李叔同可谓衔着金钥匙出生的,李世珍虽然没有跻身达官显贵之列,但李家也算是衣食无忧的富贵之家。大量的财富和稳固的政商关系,可以让李家有时间和精力关注生活的细节与品位,注重个人才情的发挥,超脱一般人家为谋生而奔忙的宿命,可以拥有更高层次的精神追求。

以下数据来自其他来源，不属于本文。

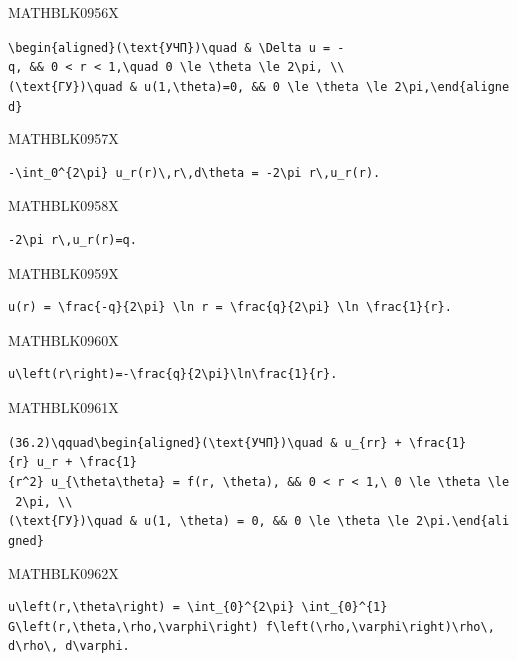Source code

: \documentclass[
  ukrainian,
]{article}
\begin{document}
MATHBLK0956X

\texttt{\textbackslash{}begin\{aligned\}(\textbackslash{}text\{УЧП\})\textbackslash{}quad\ \&\ \textbackslash{}Delta\ u\ =\ -q,\ \&\&\ 0\ \textless{}\ r\ \textless{}\ 1,\textbackslash{}quad\ 0\ \textbackslash{}le\ \textbackslash{}theta\ \textbackslash{}le\ 2\textbackslash{}pi,\ \textbackslash{}\textbackslash{}(\textbackslash{}text\{ГУ\})\textbackslash{}quad\ \&\ u(1,\textbackslash{}theta)=0,\ \&\&\ 0\ \textbackslash{}le\ \textbackslash{}theta\ \textbackslash{}le\ 2\textbackslash{}pi,\textbackslash{}end\{aligned\}}

MATHBLK0957X

\begin{verbatim}
-\int_0^{2\pi} u_r(r)\,r\,d\theta = -2\pi r\,u_r(r).
\end{verbatim}

MATHBLK0958X

\begin{verbatim}
-2\pi r\,u_r(r)=q.
\end{verbatim}

MATHBLK0959X

\begin{verbatim}
u(r) = \frac{-q}{2\pi} \ln r = \frac{q}{2\pi} \ln \frac{1}{r}.
\end{verbatim}

MATHBLK0960X

\begin{verbatim}
u\left(r\right)=-\frac{q}{2\pi}\ln\frac{1}{r}.
\end{verbatim}

MATHBLK0961X

\texttt{(36.2)\textbackslash{}qquad\textbackslash{}begin\{aligned\}(\textbackslash{}text\{УЧП\})\textbackslash{}quad\ \&\ u\_\{rr\}\ +\ \textbackslash{}frac\{1\}\{r\}\ u\_r\ +\ \textbackslash{}frac\{1\}\{r\^{}2\}\ u\_\{\textbackslash{}theta\textbackslash{}theta\}\ =\ f(r,\ \textbackslash{}theta),\ \&\&\ 0\ \textless{}\ r\ \textless{}\ 1,\textbackslash{}\ 0\ \textbackslash{}le\ \textbackslash{}theta\ \textbackslash{}le\ 2\textbackslash{}pi,\ \textbackslash{}\textbackslash{}(\textbackslash{}text\{ГУ\})\textbackslash{}quad\ \&\ u(1,\ \textbackslash{}theta)\ =\ 0,\ \&\&\ 0\ \textbackslash{}le\ \textbackslash{}theta\ \textbackslash{}le\ 2\textbackslash{}pi.\textbackslash{}end\{aligned\}}

MATHBLK0962X

\begin{verbatim}
u\left(r,\theta\right) = \int_{0}^{2\pi} \int_{0}^{1} G\left(r,\theta,\rho,\varphi\right) f\left(\rho,\varphi\right)\rho\, d\rho\, d\varphi.
\end{verbatim}
\end{document}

李叔同所受到的教育,与当时一般的达官显贵、开明之家并无二致,甚至还保留有封建士大夫阶层的旧思想——多年对科举的执着,即是明证。幸运的是,八股文并非他早年读书的全部内容。李叔同青少年时期与天津世家大族、文人墨客广泛交游,正是在这种交游中,李叔同具备了传统文人的知识素养和博雅情趣,客观上拓展了他在文学艺术领域的空间。显赫的家世让他毫无阻碍地游走于津门贵族阶层。从少年时代开始,李叔同就是津门贵族文人圈子的重要一员,这自然是他家商业版图延续的体现。
李叔同天资聪颖,又生在富贵之家,同时长兄对他自幼以儒家思想严加管教,故而他能够脱离平庸的家族产业继承者和纨绔子弟之流,向着人生更高境界迈进。
人称“布衣诗人”,于1930年皈依佛门的胡宅梵,对李叔同的一生这样评价:“综观大师之生平,十龄全学圣贤;十二岁至二十,颇类**不羁之狂士;二十至三十,力学风流儒雅之文人;三十以后,始渐复其初性焉。”不过,纵观出家前李叔同的人生轨迹,很容易让人联想到历史上那些留下浓墨重彩的文人,可以说,文人的风流情趣是李叔同一生抹不去的天然色彩。自启蒙始,李叔同就显露出这伴随其一生的文化特性。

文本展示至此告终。